I explore how the work, by harnessing the language and medium of billboards, exposes their mechanisms and disrupts the control of their communicative potential. I argue that Graham’s artworks self-reflexively contested dominant narratives and intervened into public spaces of communication even as they came up in tension against their contradictions.
Billboards and public space
Billboards, as the dominant substrate of outdoor advertising, are one of the most prominent platforms of communication in public space. From hand-painted or printed posters to flashing digital billboards, it is almost impossible to move through public space and not encounter one.
John Berger writes about the inundation of “publicity images” we are confronted with in urban public space, taken to be a fully naturalised “total system” which continuously pass us even as we move past (or choose to interact with) them (1972, 130). This implies that whilst we withhold some agency in our engagement with “publicity images”, the sheer quantity and velocity of advertising permeating our surroundings results in a passive reception of messages. They captivate us with highly tactile visual language, arrest our attention with textual efficacy, and enchant the viewer towards consumption. It is the specific characteristics of billboards—enmeshed in a consumptive and capitalist regime, speaking publicly but privately-owned and thus foreclosing the possibility of participation—that artists find as ripe sites for intervention and disruption.
I first encountered artist Holly Graham’s artwork during the 2023 Deptford X Festival. As part of the annual festival, exhibitions, events, and performances take place in the southeast London neighbourhood. I had visited on the last weekend of the festival and was walking circuitously trying to find artworks located in community centres, shops, and basements. Passing Deptford Market Yard, a newly regenerated area of trendy bars and shiny new apartments which contrasted the chaotic energy of the temporary market stalls of the adjacent Deptford High Street, I squinted at the map in my hand.
Figure 1. Saturday market at Deptford Market Yard, 2016. Photo: Farrer Huxley.
Figure 2. Saturday market on Deptford High Street, 2023. Photo: Author.
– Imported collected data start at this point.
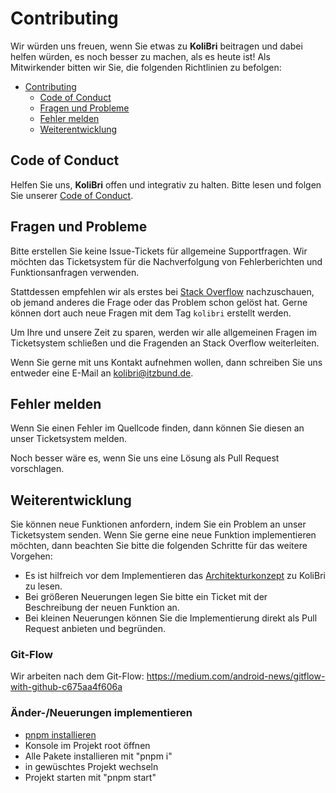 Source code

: # Contributing

Wir würden uns freuen, wenn Sie etwas zu **KoliBri** beitragen und dabei helfen würden, es noch besser zu machen, als es heute ist! Als Mitwirkender bitten wir Sie, die folgenden Richtlinien zu befolgen:

- [Contributing](#contributing)
  - [Code of Conduct](#code-of-conduct)
  - [Fragen und Probleme](#fragen-und-probleme)
  - [Fehler melden](#fehler-melden)
  - [Weiterentwicklung](#weiterentwicklung)

## Code of Conduct

Helfen Sie uns, **KoliBri** offen und integrativ zu halten. Bitte lesen und folgen Sie unserer [Code of Conduct](CODE_OF_CONDUCT.md).

## Fragen und Probleme

Bitte erstellen Sie keine Issue-Tickets für allgemeine Supportfragen. Wir möchten das Ticketsystem für die Nachverfolgung von Fehlerberichten und Funktionsanfragen verwenden.

Stattdessen empfehlen wir als erstes bei [Stack Overflow](https://stackoverflow.com/questions/tagged/kolibri) nachzuschauen, ob jemand anderes die Frage oder das Problem schon gelöst hat. Gerne können dort auch neue Fragen mit dem Tag `kolibri` erstellt werden.

Um Ihre und unsere Zeit zu sparen, werden wir alle allgemeinen Fragen im Ticketsystem schließen und die Fragenden an Stack Overflow weiterleiten.

Wenn Sie gerne mit uns Kontakt aufnehmen wollen, dann schreiben Sie uns entweder eine E-Mail an [kolibri@itzbund.de](kolibri@itzbund.de).

## Fehler melden

Wenn Sie einen Fehler im Quellcode finden, dann können Sie diesen an unser Ticketsystem melden.

Noch besser wäre es, wenn Sie uns eine Lösung als Pull Request vorschlagen.

## Weiterentwicklung

Sie können neue Funktionen anfordern, indem Sie ein Problem an unser Ticketsystem senden. Wenn Sie gerne eine neue Funktion implementieren möchten, dann beachten Sie bitte die folgenden Schritte für das weitere Vorgehen:

- Es ist hilfreich vor dem Implementieren das [Architekturkonzept](https://public-ui.github.io/docs/concepts/architecture) zu KoliBri zu lesen.
- Bei größeren Neuerungen legen Sie bitte ein Ticket mit der Beschreibung der neuen Funktion an.
- Bei kleinen Neuerungen können Sie die Implementierung direkt als Pull Request anbieten und begründen.

### Git-Flow

Wir arbeiten nach dem Git-Flow: https://medium.com/android-news/gitflow-with-github-c675aa4f606a

### Änder-/Neuerungen implementieren

- [pnpm installieren](https://pnpm.io/installation)
- Konsole im Projekt root öffnen
- Alle Pakete installieren mit "pnpm i"
- in gewüschtes Projekt wechseln
- Projekt starten mit "pnpm start"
Looking up, I read, printed in large black and white text, “la Montmartre londinese.” The large billboard took up a prominent spot within the Yard, along a long ramp that led up to the mezzanine level. It appeared to have been cut-out from a larger text—the end of a sentence, marked with a period. On the borders, abstract rectangles of cropped images formed a composition of corners—a bit of a leopard print in one, the top of a roof in another. The colours were pixelated, as if offset in an analogue print— red, magenta, and green forming a visual scratchiness contrasting with the stark, serif text.
Figure 3. Holly Graham, “The Montmartre of London” (2023). Photo: Author.
This was part of Graham’s “London’s Lower East Side | The Montmartre of London | The new Hoxton” (2023), three billboards which collaged fragments from historical promotional material of Deptford. Distributed in a rough triangle marking the outer borders and centre of Deptford, they self-reflexively spoke to the uneasy dynamics between arts, culture, and gentrification in Deptford, and more widely, London.
Site specificity: Deptford and Deptford X
Before I discuss how Graham’s artwork intervened into the communicative structures of billboard advertising, I will first explore the specific spatial-cultural discourse which was integral to its production, presentation, and reception (Kwon 2002).
In the preface to the publication “25 Years of Deptford X / Uncertain times” (2023), local artists expressed sentiments in a 2002 statement that continue to resonate today. They described the vibrant community of artists that Deptford had been home to for years, and that “a reciprocal relationship” between funding bodies and independent artists seemed to be taking place, “a persistence of vision that made the neighbourhood an increasingly worthwhile place to live and work”. However, they expressed that following the Creative Lewisham project established in 2002, a “sanitised and institutionalised future” threatened the local creative scene.
Deptford is a historically working-class area in Southeast London with large communities of Afro-Caribbean and Southeast Asian residents. It is characterised by a prominent artistic community with a decades-long history of experimental practices, community art and activism, and the presence of multiple art spaces and schools [1]. Deptford X, an annual free visual arts festival, was launched in 1998 by a group of local artists and later registered as a charity in 2001. When the first festival took place, Deptford was already being earmarked as the next hub for artists, making the festival inextricable from conversations around culture-led regeneration in the area. Yet, it worked at the edges of the gallery system—often outside of it—to stage art within spaces “at the centre of everyday life” of the local communities, including community centres, shops, markets, residences, and public spaces. Deptford X leaned towards experimental and ephemeral approaches, and often invited artists to respond to the neighbourhood by creating new works for a public.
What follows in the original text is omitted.